EXERCISE GOAL:
All of the entries below are to be retyped exactly.

□ □ □ □ □ □ □

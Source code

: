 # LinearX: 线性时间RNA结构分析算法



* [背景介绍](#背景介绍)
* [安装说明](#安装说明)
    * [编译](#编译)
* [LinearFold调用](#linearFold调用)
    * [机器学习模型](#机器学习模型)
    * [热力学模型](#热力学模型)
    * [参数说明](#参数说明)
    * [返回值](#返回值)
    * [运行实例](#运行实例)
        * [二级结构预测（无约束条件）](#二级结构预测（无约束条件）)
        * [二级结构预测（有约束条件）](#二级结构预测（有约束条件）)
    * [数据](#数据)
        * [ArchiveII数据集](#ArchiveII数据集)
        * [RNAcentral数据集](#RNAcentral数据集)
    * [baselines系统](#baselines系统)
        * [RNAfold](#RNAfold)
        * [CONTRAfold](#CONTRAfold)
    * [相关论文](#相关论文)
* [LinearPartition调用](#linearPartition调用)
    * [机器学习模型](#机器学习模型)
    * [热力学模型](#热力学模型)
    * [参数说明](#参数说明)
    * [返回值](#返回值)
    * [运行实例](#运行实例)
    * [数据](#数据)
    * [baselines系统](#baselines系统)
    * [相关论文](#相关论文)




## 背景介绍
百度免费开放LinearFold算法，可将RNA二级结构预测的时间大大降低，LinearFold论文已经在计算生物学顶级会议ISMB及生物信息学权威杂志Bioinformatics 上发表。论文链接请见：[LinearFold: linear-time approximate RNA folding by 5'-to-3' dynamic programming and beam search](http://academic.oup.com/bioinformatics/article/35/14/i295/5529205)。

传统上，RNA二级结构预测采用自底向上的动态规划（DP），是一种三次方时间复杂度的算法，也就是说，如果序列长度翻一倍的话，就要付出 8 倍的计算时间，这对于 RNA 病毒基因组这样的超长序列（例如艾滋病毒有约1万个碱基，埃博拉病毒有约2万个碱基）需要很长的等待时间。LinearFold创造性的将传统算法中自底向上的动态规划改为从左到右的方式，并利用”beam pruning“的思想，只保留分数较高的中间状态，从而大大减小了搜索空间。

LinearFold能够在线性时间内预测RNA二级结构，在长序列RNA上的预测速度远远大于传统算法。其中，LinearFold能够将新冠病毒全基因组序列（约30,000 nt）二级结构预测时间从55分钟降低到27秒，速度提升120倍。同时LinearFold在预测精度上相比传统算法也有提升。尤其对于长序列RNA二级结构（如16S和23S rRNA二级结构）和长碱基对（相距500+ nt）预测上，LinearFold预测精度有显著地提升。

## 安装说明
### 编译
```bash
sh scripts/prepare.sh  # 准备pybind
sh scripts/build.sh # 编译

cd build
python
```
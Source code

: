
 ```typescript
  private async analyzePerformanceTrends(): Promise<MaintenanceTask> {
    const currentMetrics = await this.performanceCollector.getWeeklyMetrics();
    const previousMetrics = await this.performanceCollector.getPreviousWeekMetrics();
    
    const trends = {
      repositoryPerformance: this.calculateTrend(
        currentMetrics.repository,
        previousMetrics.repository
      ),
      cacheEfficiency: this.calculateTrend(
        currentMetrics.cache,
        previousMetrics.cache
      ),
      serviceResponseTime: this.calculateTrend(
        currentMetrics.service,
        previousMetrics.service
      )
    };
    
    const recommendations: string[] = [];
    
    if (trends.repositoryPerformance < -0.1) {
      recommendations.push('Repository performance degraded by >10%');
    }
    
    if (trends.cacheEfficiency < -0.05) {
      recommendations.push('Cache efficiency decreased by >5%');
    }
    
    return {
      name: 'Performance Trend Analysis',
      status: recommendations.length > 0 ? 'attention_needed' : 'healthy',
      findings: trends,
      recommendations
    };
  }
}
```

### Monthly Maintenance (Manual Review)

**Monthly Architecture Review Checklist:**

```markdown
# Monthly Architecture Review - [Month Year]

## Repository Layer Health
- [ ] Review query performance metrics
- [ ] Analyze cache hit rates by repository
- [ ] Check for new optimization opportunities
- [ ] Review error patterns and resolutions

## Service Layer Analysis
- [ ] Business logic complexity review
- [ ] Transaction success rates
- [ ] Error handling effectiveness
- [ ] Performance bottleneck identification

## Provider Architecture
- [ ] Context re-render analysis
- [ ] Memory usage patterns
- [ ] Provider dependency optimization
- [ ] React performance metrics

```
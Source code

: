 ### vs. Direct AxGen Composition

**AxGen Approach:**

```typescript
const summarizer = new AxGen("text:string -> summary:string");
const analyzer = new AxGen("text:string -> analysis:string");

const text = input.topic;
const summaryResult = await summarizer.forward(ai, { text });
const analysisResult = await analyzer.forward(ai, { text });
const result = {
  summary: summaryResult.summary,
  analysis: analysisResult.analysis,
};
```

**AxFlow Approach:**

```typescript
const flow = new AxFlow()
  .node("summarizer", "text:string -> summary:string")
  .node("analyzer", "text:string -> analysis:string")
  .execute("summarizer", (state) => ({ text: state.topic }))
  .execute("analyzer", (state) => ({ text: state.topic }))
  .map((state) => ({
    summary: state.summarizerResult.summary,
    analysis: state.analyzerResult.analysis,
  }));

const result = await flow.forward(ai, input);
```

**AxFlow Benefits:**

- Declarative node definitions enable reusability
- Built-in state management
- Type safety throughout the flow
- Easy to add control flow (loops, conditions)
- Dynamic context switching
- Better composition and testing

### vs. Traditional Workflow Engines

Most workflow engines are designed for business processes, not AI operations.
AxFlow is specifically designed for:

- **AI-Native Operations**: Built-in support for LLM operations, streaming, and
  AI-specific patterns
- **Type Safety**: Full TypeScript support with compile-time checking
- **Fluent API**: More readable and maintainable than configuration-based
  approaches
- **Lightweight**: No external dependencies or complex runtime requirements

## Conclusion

□ □ □ □ □ □ □

RESULT OF THIS EXERCISE:
Source code

: # LinearX: 线性时间RNA结构分析算法



* [背景介绍](#背景介绍)
* [安装说明](#安装说明)
    * [编译](#编译)
* [LinearFold调用](#linearFold调用)
    * [机器学习模型](#机器学习模型)
    * [热力学模型](#热力学模型)
    * [参数说明](#参数说明)
    * [返回值](#返回值)
    * [运行实例](#运行实例)
        * [二级结构预测（无约束条件）](#二级结构预测（无约束条件）)
        * [二级结构预测（有约束条件）](#二级结构预测（有约束条件）)
    * [数据](#数据)
        * [ArchiveII数据集](#ArchiveII数据集)
        * [RNAcentral数据集](#RNAcentral数据集)
    * [baselines系统](#baselines系统)
        * [RNAfold](#RNAfold)
        * [CONTRAfold](#CONTRAfold)
    * [相关论文](#相关论文)
* [LinearPartition调用](#linearPartition调用)
    * [机器学习模型](#机器学习模型)
    * [热力学模型](#热力学模型)
    * [参数说明](#参数说明)
    * [返回值](#返回值)
    * [运行实例](#运行实例)
    * [数据](#数据)
    * [baselines系统](#baselines系统)
    * [相关论文](#相关论文)




## 背景介绍
百度免费开放LinearFold算法，可将RNA二级结构预测的时间大大降低，LinearFold论文已经在计算生物学顶级会议ISMB及生物信息学权威杂志Bioinformatics 上发表。论文链接请见：[LinearFold: linear-time approximate RNA folding by 5'-to-3' dynamic programming and beam search](http://academic.oup.com/bioinformatics/article/35/14/i295/5529205)。

传统上，RNA二级结构预测采用自底向上的动态规划（DP），是一种三次方时间复杂度的算法，也就是说，如果序列长度翻一倍的话，就要付出 8 倍的计算时间，这对于 RNA 病毒基因组这样的超长序列（例如艾滋病毒有约1万个碱基，埃博拉病毒有约2万个碱基）需要很长的等待时间。LinearFold创造性的将传统算法中自底向上的动态规划改为从左到右的方式，并利用”beam pruning“的思想，只保留分数较高的中间状态，从而大大减小了搜索空间。

LinearFold能够在线性时间内预测RNA二级结构，在长序列RNA上的预测速度远远大于传统算法。其中，LinearFold能够将新冠病毒全基因组序列（约30,000 nt）二级结构预测时间从55分钟降低到27秒，速度提升120倍。同时LinearFold在预测精度上相比传统算法也有提升。尤其对于长序列RNA二级结构（如16S和23S rRNA二级结构）和长碱基对（相距500+ nt）预测上，LinearFold预测精度有显著地提升。

## 安装说明
### 编译
```bash
sh scripts/prepare.sh  # 准备pybind
sh scripts/build.sh # 编译

cd build
python
```
Source code

:
 ```typescript
  private async analyzePerformanceTrends(): Promise<MaintenanceTask> {
    const currentMetrics = await this.performanceCollector.getWeeklyMetrics();
    const previousMetrics = await this.performanceCollector.getPreviousWeekMetrics();
    
    const trends = {
      repositoryPerformance: this.calculateTrend(
        currentMetrics.repository,
        previousMetrics.repository
      ),
      cacheEfficiency: this.calculateTrend(
        currentMetrics.cache,
        previousMetrics.cache
      ),
      serviceResponseTime: this.calculateTrend(
        currentMetrics.service,
        previousMetrics.service
      )
    };
    
    const recommendations: string[] = [];
    
    if (trends.repositoryPerformance < -0.1) {
      recommendations.push('Repository performance degraded by >10%');
    }
    
    if (trends.cacheEfficiency < -0.05) {
      recommendations.push('Cache efficiency decreased by >5%');
    }
    
    return {
      name: 'Performance Trend Analysis',
      status: recommendations.length > 0 ? 'attention_needed' : 'healthy',
      findings: trends,
      recommendations
    };
  }
}
```

### Monthly Maintenance (Manual Review)

**Monthly Architecture Review Checklist:**

```markdown
# Monthly Architecture Review - [Month Year]

## Repository Layer Health
- [ ] Review query performance metrics
- [ ] Analyze cache hit rates by repository
- [ ] Check for new optimization opportunities
- [ ] Review error patterns and resolutions

## Service Layer Analysis
- [ ] Business logic complexity review
- [ ] Transaction success rates
- [ ] Error handling effectiveness
- [ ] Performance bottleneck identification

## Provider Architecture
- [ ] Context re-render analysis
- [ ] Memory usage patterns
- [ ] Provider dependency optimization
- [ ] React performance metrics

```
Source code

: ### vs. Direct AxGen Composition

**AxGen Approach:**

```typescript
const summarizer = new AxGen("text:string -> summary:string");
const analyzer = new AxGen("text:string -> analysis:string");

const text = input.topic;
const summaryResult = await summarizer.forward(ai, { text });
const analysisResult = await analyzer.forward(ai, { text });
const result = {
  summary: summaryResult.summary,
  analysis: analysisResult.analysis,
};
```

**AxFlow Approach:**

```typescript
const flow = new AxFlow()
  .node("summarizer", "text:string -> summary:string")
  .node("analyzer", "text:string -> analysis:string")
  .execute("summarizer", (state) => ({ text: state.topic }))
  .execute("analyzer", (state) => ({ text: state.topic }))
  .map((state) => ({
    summary: state.summarizerResult.summary,
    analysis: state.analyzerResult.analysis,
  }));

const result = await flow.forward(ai, input);
```

**AxFlow Benefits:**

- Declarative node definitions enable reusability
- Built-in state management
- Type safety throughout the flow
- Easy to add control flow (loops, conditions)
- Dynamic context switching
- Better composition and testing

### vs. Traditional Workflow Engines

Most workflow engines are designed for business processes, not AI operations.
AxFlow is specifically designed for:

- **AI-Native Operations**: Built-in support for LLM operations, streaming, and
  AI-specific patterns
- **Type Safety**: Full TypeScript support with compile-time checking
- **Fluent API**: More readable and maintainable than configuration-based
  approaches
- **Lightweight**: No external dependencies or complex runtime requirements

## Conclusion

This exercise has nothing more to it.